YEMEN: Females fight ritual mutilation

Martin Chulov,
Middle East correspondent

December 11, 2006--SIHAM Rabiyah was 12 when her uncles sliced her genitals to uphold her family honour. She remembers the searing pain, the crowd around her and the blood, but little else about the day of her mutilation in the coastal Yemeni city of Aden.

One decade on, Siham is married with an infant son, living far away from her family home, but still haunted by her ordeal and trapped in a culture where women are routinely circumcised and "honour crime" is increasing.

From behind her black burka in Sana'a, the capital of Yemen, Siham says she wants to talk about what happened to her to highlight the practice of female circumcision, which is still ritually performed in many areas of coastal Yemen and throughout the Middle East. Women's rights groups estimate that up to 25 per cent of Yemeni women have been circumcised, with numbers likely to be sharply higher in tribal areas outside their reach and the realm of health officials.

For many women in Yemen, the procedure is performed shortly after birth - not with the sharp edge of a knife, but with salt or warm cloths pressed repeatedly against an infant girl's underdeveloped organs during the first 40 days of her life.
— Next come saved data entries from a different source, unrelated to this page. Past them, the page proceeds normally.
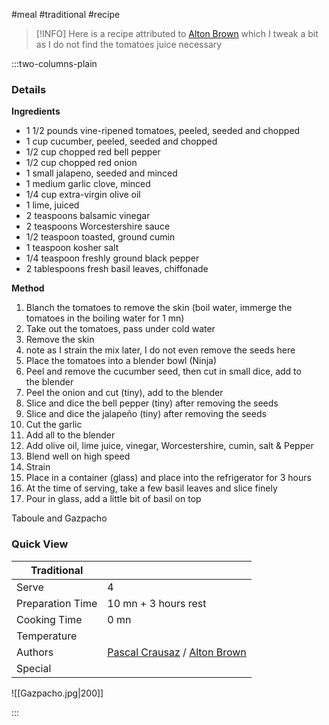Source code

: #meal #traditional #recipe

> [!INFO]
> Here is a recipe attributed to [Alton Brown](http://www.foodnetwork.com/profiles/talent/alton-brown) which I tweak a bit as I do not find the tomatoes juice necessary

:::two-columns-plain

### Details
**Ingredients**

- 1 1/2 pounds vine-ripened tomatoes, peeled, seeded and chopped
- 1 cup cucumber, peeled, seeded and chopped
- 1/2 cup chopped red bell pepper
- 1/2 cup chopped red onion
- 1 small jalapeno, seeded and minced
- 1 medium garlic clove, minced
- 1/4 cup extra-virgin olive oil
- 1 lime, juiced
- 2 teaspoons balsamic vinegar
- 2 teaspoons Worcestershire sauce
- 1/2 teaspoon toasted, ground cumin
- 1 teaspoon kosher salt
- 1/4 teaspoon freshly ground black pepper
- 2 tablespoons fresh basil leaves, chiffonade


**Method**

1. Blanch the tomatoes to remove the skin (boil water, immerge the tomatoes in the boiling water for 1 mn)
2. Take out the tomatoes, pass under cold water
3. Remove the skin
  1. note as I strain the mix later, I do not even remove the seeds here
4. Place the tomatoes into a blender bowl (Ninja)
5. Peel and remove the cucumber seed, then cut in small dice, add to the blender
6. Peel the onion and cut (tiny), add to the blender
7. Slice and dice the bell pepper (tiny) after removing the seeds
8. Slice and dice the jalapeño (tiny) after removing the seeds
9. Cut the garlic
10. Add all to the blender
11. Add olive oil, lime juice, vinegar, Worcestershire, cumin, salt & Pepper
12. Blend well on high speed
13. Strain
14. Place in a container (glass) and place into the refrigerator for 3 hours
15. At the time of serving, take a few basil leaves and slice finely
16. Pour in glass, add a little bit of basil on top  



Taboule and Gazpacho


### Quick View
| Traditional      |                                                |
| ---------------- | ---------------------------------------------- |
| Serve            | 4                                              |
| Preparation Time | 10 mn + 3 hours rest                           |
| Cooking Time     | 0 mn                                           |
| Temperature      |                                                |
| Authors          | [Pascal Crausaz](mailto:pascal@askpascal.com) / [Alton Brown](http://www.foodnetwork.com/profiles/talent/alton-brown) |
| Special          |                                                |

![[Gazpacho.jpg|200]]

:::

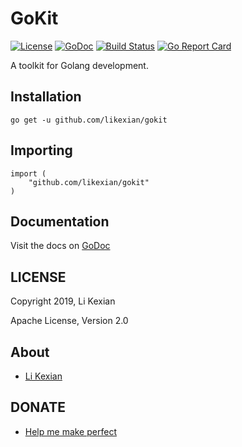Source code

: # GoKit

[![License](https://img.shields.io/badge/license-Apache%202.0-blue.svg)](LICENSE)
[![GoDoc](https://godoc.org/github.com/likexian/gokit?status.svg)](https://godoc.org/github.com/likexian/gokit)
[![Build Status](https://travis-ci.org/likexian/gokit.svg?branch=master)](https://travis-ci.org/likexian/gokit)
[![Go Report Card](https://goreportcard.com/badge/github.com/likexian/gokit)](https://goreportcard.com/report/github.com/likexian/gokit)

A toolkit for Golang development.

## Installation

    go get -u github.com/likexian/gokit

## Importing

    import (
        "github.com/likexian/gokit"
    )

## Documentation

Visit the docs on [GoDoc](https://godoc.org/github.com/likexian/gokit)

## LICENSE

Copyright 2019, Li Kexian

Apache License, Version 2.0

## About

- [Li Kexian](https://www.likexian.com/)

## DONATE

- [Help me make perfect](https://www.likexian.com/donate/)
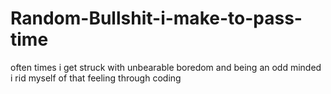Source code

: # Random-Bullshit-i-make-to-pass-time
often times i get struck with unbearable boredom and being an odd minded i rid myself of that feeling through coding 
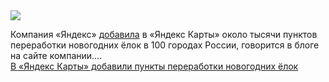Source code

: <!--2025-01-23 12:50:09-->
<div class="yb">
  <div class="rss smaller1 habr"><img src="https://habrastorage.org/getpro/habr/upload_files/f89/b63/d0b/f89b63d0b87ac50268e4a03ed17bd273.jpeg" /><p>Компания «Яндекс» <a href="https://yandex.ru/company/news/01-21-01-2025" rel="noopener noreferrer nofollow">добавила</a> в «Яндекс Карты» около тысячи пунктов переработки новогодних ёлок в 100&nbsp;городах России, говорится в&nbsp;блоге на&nbsp;сайте компании.... <br><a class="light" href="https://habr.com/ru/news/876070/?utm_source=habrahabr&utm_medium=rss&utm_campaign=876070">В «Яндекс Карты» добавили пункты переработки новогодних ёлок</a></div>
</div>
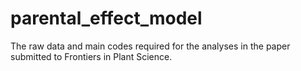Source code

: # parental_effect_model
The raw data and main codes required for the analyses in the paper submitted to Frontiers in Plant Science.
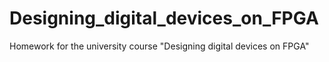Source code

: # Designing_digital_devices_on_FPGA

Homework for the university course "Designing digital devices on FPGA"
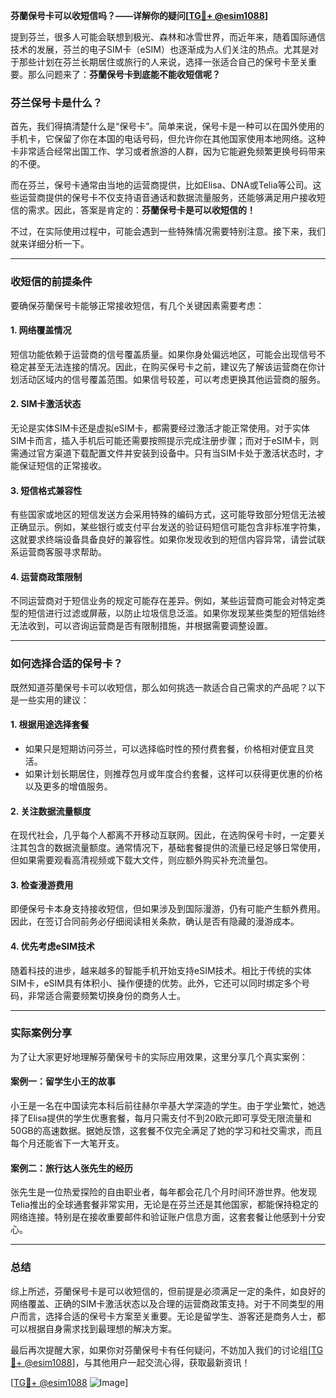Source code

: **芬蘭保号卡可以收短信吗？——详解你的疑问[[TG💪+ @esim1088](https://t.me/s/esim1088)]**

提到芬兰，很多人可能会联想到极光、森林和冰雪世界，而近年来，随着国际通信技术的发展，芬兰的电子SIM卡（eSIM）也逐渐成为人们关注的热点。尤其是对于那些计划在芬兰长期居住或旅行的人来说，选择一张适合自己的保号卡至关重要。那么问题来了：**芬蘭保号卡到底能不能收短信呢？**

### 芬兰保号卡是什么？

首先，我们得搞清楚什么是“保号卡”。简单来说，保号卡是一种可以在国外使用的手机卡，它保留了你在本国的电话号码，但允许你在其他国家使用本地网络。这种卡非常适合经常出国工作、学习或者旅游的人群，因为它能避免频繁更换号码带来的不便。

而在芬兰，保号卡通常由当地的运营商提供，比如Elisa、DNA或Telia等公司。这些运营商提供的保号卡不仅支持语音通话和数据流量服务，还能够满足用户接收短信的需求。因此，答案是肯定的：**芬蘭保号卡是可以收短信的！**

不过，在实际使用过程中，可能会遇到一些特殊情况需要特别注意。接下来，我们就来详细分析一下。

---

### 收短信的前提条件

要确保芬蘭保号卡能够正常接收短信，有几个关键因素需要考虑：

#### 1. **网络覆盖情况**
   短信功能依赖于运营商的信号覆盖质量。如果你身处偏远地区，可能会出现信号不稳定甚至无法连接的情况。因此，在购买保号卡之前，建议先了解该运营商在你计划活动区域内的信号覆盖范围。如果信号较差，可以考虑更换其他运营商的服务。

#### 2. **SIM卡激活状态**
   无论是实体SIM卡还是虚拟eSIM卡，都需要经过激活才能正常使用。对于实体SIM卡而言，插入手机后可能还需要按照提示完成注册步骤；而对于eSIM卡，则需通过官方渠道下载配置文件并安装到设备中。只有当SIM卡处于激活状态时，才能保证短信的正常接收。

#### 3. **短信格式兼容性**
   有些国家或地区的短信发送方会采用特殊的编码方式，这可能导致部分短信无法被正确显示。例如，某些银行或支付平台发送的验证码短信可能包含非标准字符集，这就要求终端设备具备良好的兼容性。如果你发现收到的短信内容异常，请尝试联系运营商客服寻求帮助。

#### 4. **运营商政策限制**
   不同运营商对于短信业务的规定可能存在差异。例如，某些运营商可能会对特定类型的短信进行过滤或屏蔽，以防止垃圾信息泛滥。如果你发现某些类型的短信始终无法收到，可以咨询运营商是否有限制措施，并根据需要调整设置。

---

### 如何选择合适的保号卡？

既然知道芬蘭保号卡可以收短信，那么如何挑选一款适合自己需求的产品呢？以下是一些实用的建议：

#### 1. **根据用途选择套餐**
   - 如果只是短期访问芬兰，可以选择临时性的预付费套餐，价格相对便宜且灵活。
   - 如果计划长期居住，则推荐包月或年度合约套餐，这样可以获得更优惠的价格以及更多的增值服务。

#### 2. **关注数据流量额度**
   在现代社会，几乎每个人都离不开移动互联网。因此，在选购保号卡时，一定要关注其包含的数据流量额度。通常情况下，基础套餐提供的流量已经足够日常使用，但如果需要观看高清视频或下载大文件，则应额外购买补充流量包。

#### 3. **检查漫游费用**
   即便保号卡本身支持接收短信，但如果涉及到国际漫游，仍有可能产生额外费用。因此，在签订合同前务必仔细阅读相关条款，确认是否有隐藏的漫游成本。

#### 4. **优先考虑eSIM技术**
   随着科技的进步，越来越多的智能手机开始支持eSIM技术。相比于传统的实体SIM卡，eSIM具有体积小、操作便捷的优势。此外，它还可以同时绑定多个号码，非常适合需要频繁切换身份的商务人士。

---

### 实际案例分享

为了让大家更好地理解芬蘭保号卡的实际应用效果，这里分享几个真实案例：

#### 案例一：留学生小王的故事
小王是一名在中国读完本科后前往赫尔辛基大学深造的学生。由于学业繁忙，她选择了Elisa提供的学生优惠套餐，每月只需支付不到20欧元即可享受无限流量和50GB的高速数据。据她反馈，这套餐不仅完全满足了她的学习和社交需求，而且每个月还能省下一大笔开支。

#### 案例二：旅行达人张先生的经历
张先生是一位热爱探险的自由职业者，每年都会花几个月时间环游世界。他发现Telia推出的全球通套餐非常实用，无论是在芬兰还是其他国家，都能保持稳定的网络连接。特别是在接收重要邮件和验证账户信息方面，这套套餐让他感到十分安心。

---

### 总结

综上所述，芬蘭保号卡是可以收短信的，但前提是必须满足一定的条件，如良好的网络覆盖、正确的SIM卡激活状态以及合理的运营商政策支持。对于不同类型的用户而言，选择合适的保号卡方案至关重要。无论是留学生、游客还是商务人士，都可以根据自身需求找到最理想的解决方案。

最后再次提醒大家，如果你对芬蘭保号卡有任何疑问，不妨加入我们的讨论组[[TG💪+ @esim1088](https://t.me/s/esim1088)]，与其他用户一起交流心得，获取最新资讯！

[[TG💪+ @esim1088](https://t.me/s/esim1088) ![Image](https://i.postimg.cc/4NQfJmqS/Snipaste-2025-05-13-00-14-12.png)]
"They do it to try and stop the clitoris from forming," said Amal al-Basha, head of the most prominent women's rights groups in the eastern Arabian state. "It is a procedure that is done for weeks and sometimes months."

A women's rights conference held in Cairo last month heard that 8000 girls a day fell victim to the ancient custom, which is aimed at maintaining a woman's morality and loyalty by curbing her desire. The conference heard that up to 50 per cent of Egyptian girls in coastal communities, and 60 per cent in northern Iraq, have been mutilated. The figures were even higher for Ethiopia, with estimates ranging from between 75 per cent and 85 per cent.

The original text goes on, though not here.